Essa transformação do poder ocorreu especificamente naqueles países que se desenvolveram a ponto ter como um de seus saberes a estatística. A estatística possibilita que o Estado se informe sobre sua população o que possibilita a definição de políticas que visem justamente agir sobre a população. A complexidade das medições estatísticas conformou um campo completamente novo de intervenção dos poderes estatais sobre a massa dos indivíduos. Nas palavras de Danner (2010, p. 52):

E, para compreender e conhecer melhor esse corpo, é preciso não apenas descrevê-lo e quantificá-lo – por exemplo, em termos de nascimento e de mortes, de fecundidade, de morbidade, de longevidade, de migração, de criminalidade, etc. –, mas também jogar com tais descrições e quantidades, combinando-as, comparando-as e, sempre que possível, prevendo seu futuro por meio do passado. E há aí a produção de múltiplos saberes, como a Estatística, a Demografia e a Medicina Sanitária.

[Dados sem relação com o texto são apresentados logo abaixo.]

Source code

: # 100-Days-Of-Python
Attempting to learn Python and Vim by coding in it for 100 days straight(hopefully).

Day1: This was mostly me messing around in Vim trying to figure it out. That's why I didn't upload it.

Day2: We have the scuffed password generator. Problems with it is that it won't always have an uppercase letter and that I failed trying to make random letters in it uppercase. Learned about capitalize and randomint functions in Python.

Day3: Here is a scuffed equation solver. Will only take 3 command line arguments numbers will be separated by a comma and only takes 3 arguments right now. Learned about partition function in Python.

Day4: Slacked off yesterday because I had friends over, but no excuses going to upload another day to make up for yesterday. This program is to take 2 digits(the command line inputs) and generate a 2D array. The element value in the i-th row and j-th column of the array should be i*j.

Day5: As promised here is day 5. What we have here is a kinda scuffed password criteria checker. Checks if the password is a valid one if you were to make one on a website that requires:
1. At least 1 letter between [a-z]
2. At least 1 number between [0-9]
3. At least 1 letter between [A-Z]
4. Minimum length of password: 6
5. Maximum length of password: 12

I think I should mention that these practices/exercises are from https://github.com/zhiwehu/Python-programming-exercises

Segundo Danner (2010), Foucault afirma que a transformação decisiva que definiu o nascimento da biopolítica foi a possibilidade de entender a vida como um processo modelável pelo Estado, uma vez que existe em cada território uma massa populacional recoberta por processos que são específicos da vida, como o nascimento, a morte, a enfermidade, entre outros. Daí a importância do conhecimento estatístico sobre a população.

Trata-se de uma biopolítica, porque os novos objetos de saber – que são criados a serviço desse poder que tem a vida como foco – destinam-se ao controle dos indivíduos tomados como um grupo. Basicamente, o conceito de biopolítica proposto por Foucault pode ser resumido “como uma política que, visando assegurar a vida biológica do homem, é exercida pelo Estado, o qual toma para si os cálculos, as ações, as regulações e os controles sobre as populações” (VEIGA-NETO, 2014, p. 34). A população é o novo conceito que se constrói para dar conta de uma dimensão coletiva de indivíduos que até então não havia sido problematizada no campo dos saberes. A biopolítica, nesse contexto, está relacionada às políticas que tem como foco a gestão da vida da população.